In his many prayers to the God of Israel, he affirmed his faith. He concluded many of his essays on faith with the statement that the only way to survive was to practice the Torah's commandments. In his essays, translations, and annotations, he cited primarily the Jewish commentators Rashi, Radaq, Ibn Ezra, Rambam, Ramban, Ralbag, HaMeiri, and Ba'al HaTurim (A. Ho, "Alfonso de Zamora, the Crypto-Jew," Iberia Judaica XIII (2021): 15-45).

===Other translations and copies===

Alfonso produced Aramaic, Latin and Spanish translations and annotated copies of at least 66 Hebrew works.

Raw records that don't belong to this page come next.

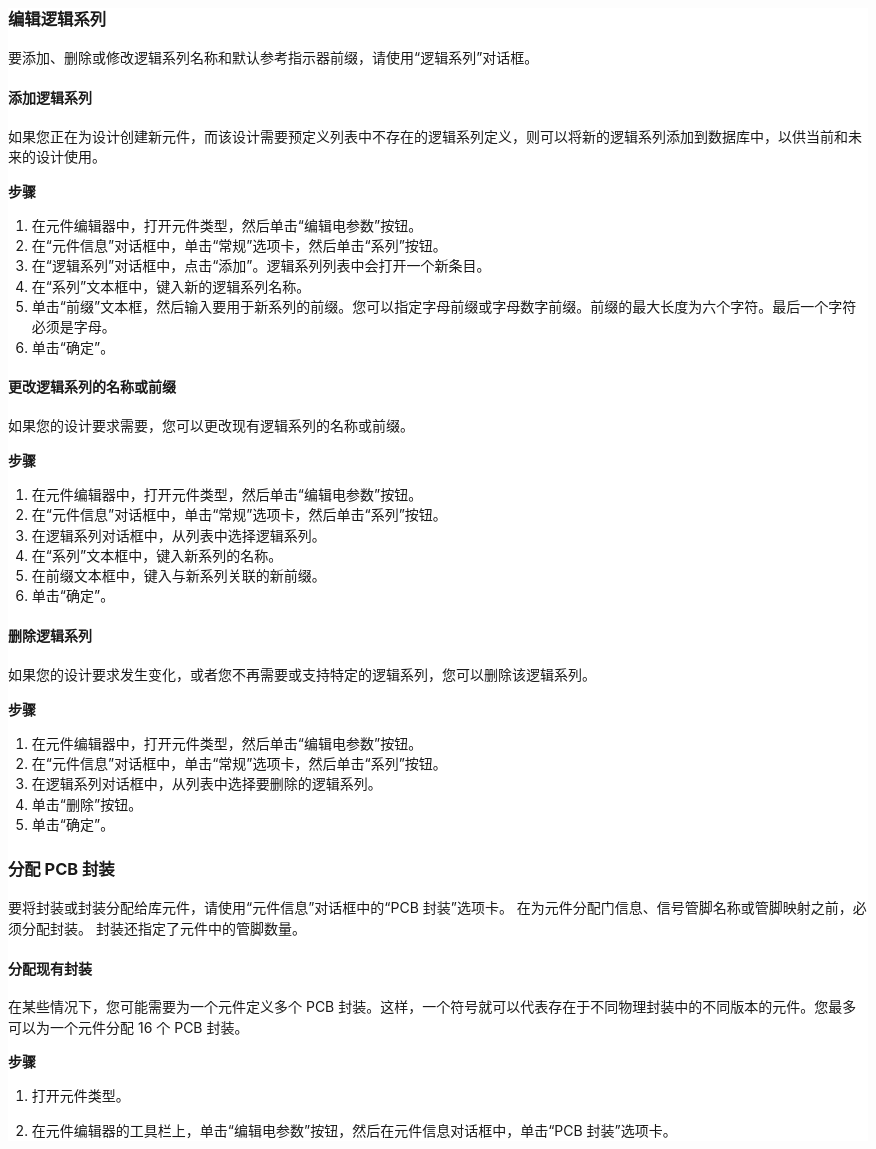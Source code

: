 ### 编辑逻辑系列

要添加、删除或修改逻辑系列名称和默认参考指示器前缀，请使用“逻辑系列”对话框。

#### 添加逻辑系列

如果您正在为设计创建新元件，而该设计需要预定义列表中不存在的逻辑系列定义，则可以将新的逻辑系列添加到数据库中，以供当前和未来的设计使用。

**步骤**

1. 在元件编辑器中，打开元件类型，然后单击“编辑电参数”按钮。
2. 在“元件信息”对话框中，单击“常规”选项卡，然后单击“系列”按钮。
3. 在“逻辑系列”对话框中，点击“添加”。逻辑系列列表中会打开一个新条目。
4. 在“系列”文本框中，键入新的逻辑系列名称。
5. 单击“前缀”文本框，然后输入要用于新系列的前缀。您可以指定字母前缀或字母数字前缀。前缀的最大长度为六个字符。最后一个字符必须是字母。
6. 单击“确定”。

#### 更改逻辑系列的名称或前缀

如果您的设计要求需要，您可以更改现有逻辑系列的名称或前缀。

**步骤**

1. 在元件编辑器中，打开元件类型，然后单击“编辑电参数”按钮。
2. 在“元件信息”对话框中，单击“常规”选项卡，然后单击“系列”按钮。
3. 在逻辑系列对话框中，从列表中选择逻辑系列。
4. 在“系列”文本框中，键入新系列的名称。
5. 在前缀文本框中，键入与新系列关联的新前缀。
6. 单击“确定”。

#### 删除逻辑系列

如果您的设计要求发生变化，或者您不再需要或支持特定的逻辑系列，您可以删除该逻辑系列。

**步骤**

1. 在元件编辑器中，打开元件类型，然后单击“编辑电参数”按钮。
2. 在“元件信息”对话框中，单击“常规”选项卡，然后单击“系列”按钮。
3. 在逻辑系列对话框中，从列表中选择要删除的逻辑系列。
4. 单击“删除”按钮。
5. 单击“确定”。

### 分配 PCB 封装

要将封装或封装分配给库元件，请使用“元件信息”对话框中的“PCB 封装”选项卡。
在为元件分配门信息、信号管脚名称或管脚映射之前，必须分配封装。
封装还指定了元件中的管脚数量。

#### 分配现有封装

在某些情况下，您可能需要为一个元件定义多个 PCB 封装。这样，一个符号就可以代表存在于不同物理封装中的不同版本的元件。您最多可以为一个元件分配 16 个 PCB 封装。

**步骤**

1. 打开元件类型。

2. 在元件编辑器的工具栏上，单击“编辑电参数”按钮，然后在元件信息对话框中，单击“PCB 封装”选项卡。
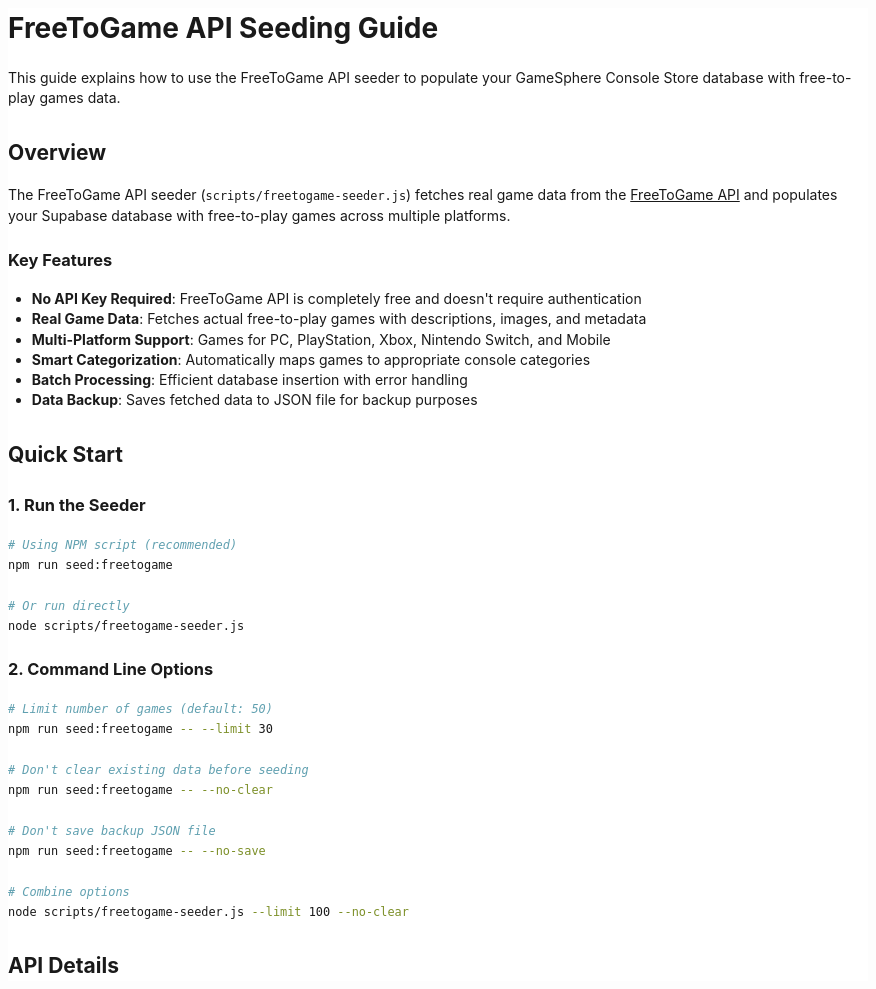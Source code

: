 # FreeToGame API Seeding Guide

This guide explains how to use the FreeToGame API seeder to populate your GameSphere Console Store database with free-to-play games data.

## Overview

The FreeToGame API seeder (`scripts/freetogame-seeder.js`) fetches real game data from the [FreeToGame API](https://www.freetogame.com/api-doc) and populates your Supabase database with free-to-play games across multiple platforms.

### Key Features

- **No API Key Required**: FreeToGame API is completely free and doesn't require authentication
- **Real Game Data**: Fetches actual free-to-play games with descriptions, images, and metadata
- **Multi-Platform Support**: Games for PC, PlayStation, Xbox, Nintendo Switch, and Mobile
- **Smart Categorization**: Automatically maps games to appropriate console categories
- **Batch Processing**: Efficient database insertion with error handling
- **Data Backup**: Saves fetched data to JSON file for backup purposes

## Quick Start

### 1. Run the Seeder

```bash
# Using NPM script (recommended)
npm run seed:freetogame

# Or run directly
node scripts/freetogame-seeder.js
```

### 2. Command Line Options

```bash
# Limit number of games (default: 50)
npm run seed:freetogame -- --limit 30

# Don't clear existing data before seeding
npm run seed:freetogame -- --no-clear

# Don't save backup JSON file
npm run seed:freetogame -- --no-save

# Combine options
node scripts/freetogame-seeder.js --limit 100 --no-clear
```

## API Details
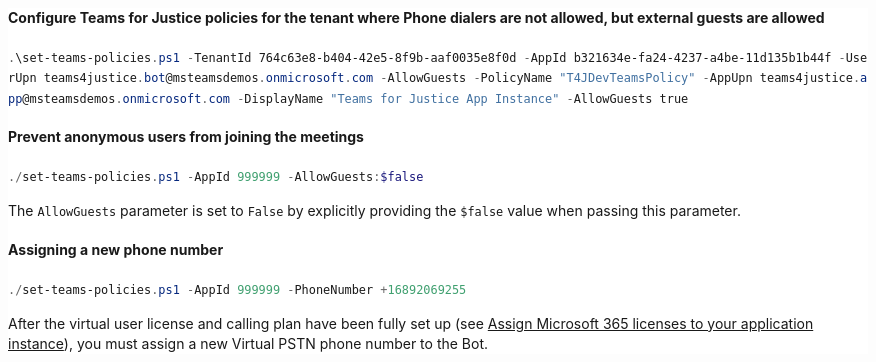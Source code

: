#### Configure Teams for Justice policies for the tenant where Phone dialers are not allowed, but external guests are allowed

```powershell
.\set-teams-policies.ps1 -TenantId 764c63e8-b404-42e5-8f9b-aaf0035e8f0d -AppId b321634e-fa24-4237-a4be-11d135b1b44f -UserUpn teams4justice.bot@msteamsdemos.onmicrosoft.com -AllowGuests -PolicyName "T4JDevTeamsPolicy" -AppUpn teams4justice.app@msteamsdemos.onmicrosoft.com -DisplayName "Teams for Justice App Instance" -AllowGuests true
```

#### Prevent anonymous users from joining the meetings

```PowerShell
./set-teams-policies.ps1 -AppId 999999 -AllowGuests:$false
```

The `AllowGuests` parameter is set to `False` by explicitly providing the `$false` value when passing
this parameter.

#### Assigning a new phone number

```PowerShell
./set-teams-policies.ps1 -AppId 999999 -PhoneNumber +16892069255
```

After the virtual user license and calling plan have been fully set up (see
[Assign Microsoft 365 licenses to your application
instance](#assign-ad-role-and-microsoft-365-e3e5-license)), you
must assign a new Virtual PSTN phone number to the Bot.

These include:

- the Targum on Prophets, for Cisneros (1500) (Note: Anonymous, but likely by Alfonso.)
- Solomon ibn Gabirol's "On Poetry" (1516)
- "The Accents according to the Italian and Sephardic rites" (1516)
- the Masoret Seyag La-Torah (1516)
- David Kimhi's dictionary (1516)
- the Targum on the Hagiographa, for Cisneros (1517)
- Joseph Ibn Kaspi's grammar and dictionary (1519)
- Moses Kimhi's Mahalakh shevile ha-da'at (1519)
- the Masora parva and Megillat Antiochus (1520)
- the Book of Genesis, for Ciruelo (1520)
- David Kimhi's dictionary without niqqud (1526)
- the Book of Genesis (1527)
- David Kimhi's grammar, for Eduardo Leo, English ambassador to Emperor Charles V, at the suggestion of Pablo de Coronel (1527)
- the Books of Isaiah, Daniel, and Lamentations (1530)
- introduction to the Targum on Isaiah (1532)
- David Kimhi's commentary on Isaiah (1534) (Note: Begun by Ḥayyim ben Samuel ben David of Tudela, finished by Alfonso.)
- David Kimhi's dictionary (1534)
- the Targum Onkelos and Targum Pseudo-Jonathan (1534)
- the Pentateuch (1536)
- the Book of Exodus (1558)
- David Kimhi's Mikhlol (undated)
- David Kimhi's dictionary (undated)
- Compendium Alphonsi Zamorse Universorum Legis veteris praseeptorum (undated)

Many of these works include Hebrew colophons that asseverate his wide range of sponsors among high-ranking clergy, ambassadors (to Queen Joanna and Henry VIII), and University officials (Ho, 2021).